Linguine with Walnut Sauce
Prep Time: 20 min
Inactive Time: 15 min
Cook Time: 10 min
Total Time: 45 min
Servings: 2
RECIPE INGREDIENTS
- 2 tbsp ground flax seeds
- 8 oz linguine pasta (egg-free)
- 1/2 cup Filippo Berio Extra Virgin Olive Oil, divided
- 10 fresh sage leaves
- 3 cloves fresh garlic, minced
- 1 shallot, minced
- 1 cup finely chopped walnuts
- 1 1/2 tsp fine sea salt
- 1/4 tsp pepper
- 1 tbsp packed chopped fresh parsley
- Grated Vegan Parmesan cheese (optional)
RECIPE DIRECTIONS
- Stir together ground flax seeds and 1/2 cup water; let stand for about 15 minutes or until thickened.
- Cook pasta according to package directions. Drain, reserving 1/4 cup cooking liquid.

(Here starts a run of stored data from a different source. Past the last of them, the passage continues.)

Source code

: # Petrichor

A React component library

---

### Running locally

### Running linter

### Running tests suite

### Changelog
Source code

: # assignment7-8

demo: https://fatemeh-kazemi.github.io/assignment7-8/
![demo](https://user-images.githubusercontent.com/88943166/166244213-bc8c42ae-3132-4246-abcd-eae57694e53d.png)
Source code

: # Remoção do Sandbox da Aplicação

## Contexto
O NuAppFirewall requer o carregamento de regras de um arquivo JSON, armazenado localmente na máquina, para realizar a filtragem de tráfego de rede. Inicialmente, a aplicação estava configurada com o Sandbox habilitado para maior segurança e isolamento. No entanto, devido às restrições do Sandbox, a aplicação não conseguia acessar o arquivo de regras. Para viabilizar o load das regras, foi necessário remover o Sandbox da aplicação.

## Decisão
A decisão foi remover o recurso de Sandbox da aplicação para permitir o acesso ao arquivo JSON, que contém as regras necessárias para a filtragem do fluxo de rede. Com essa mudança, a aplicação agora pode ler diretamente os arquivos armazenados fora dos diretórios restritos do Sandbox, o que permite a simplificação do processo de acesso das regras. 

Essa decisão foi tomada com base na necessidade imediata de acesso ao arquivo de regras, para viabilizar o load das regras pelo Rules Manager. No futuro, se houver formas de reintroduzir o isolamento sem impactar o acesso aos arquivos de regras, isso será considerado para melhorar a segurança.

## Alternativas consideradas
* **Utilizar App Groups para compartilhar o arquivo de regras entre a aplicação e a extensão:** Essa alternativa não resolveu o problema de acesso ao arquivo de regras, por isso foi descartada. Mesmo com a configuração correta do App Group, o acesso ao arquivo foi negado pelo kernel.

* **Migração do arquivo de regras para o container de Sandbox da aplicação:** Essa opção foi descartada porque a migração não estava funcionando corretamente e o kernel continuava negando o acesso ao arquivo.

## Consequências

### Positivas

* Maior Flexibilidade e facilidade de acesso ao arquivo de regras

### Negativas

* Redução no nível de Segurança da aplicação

- Meanwhile, heat 1/4 cup olive oil in a large skillet set over medium heat. Fry sage leaves for about 1 minute or until slightly golden and dark green. Using a slotted spoon, transfer sage to a paper towel-lined plate.
- In the same skillet, cook garlic and shallot for 2 to 3 minutes or until softened. Stir in walnuts, linguine, and reserved cooking liquid; cook for 2 to 3 minutes until heated through. Season with salt and pepper.
- Add flax mixture and crispy sage leaves to skillet; cook for 1 to 2 minutes or until pasta is well coated. Garnish with parsley. Serve with vegan Parmesan cheese (if using).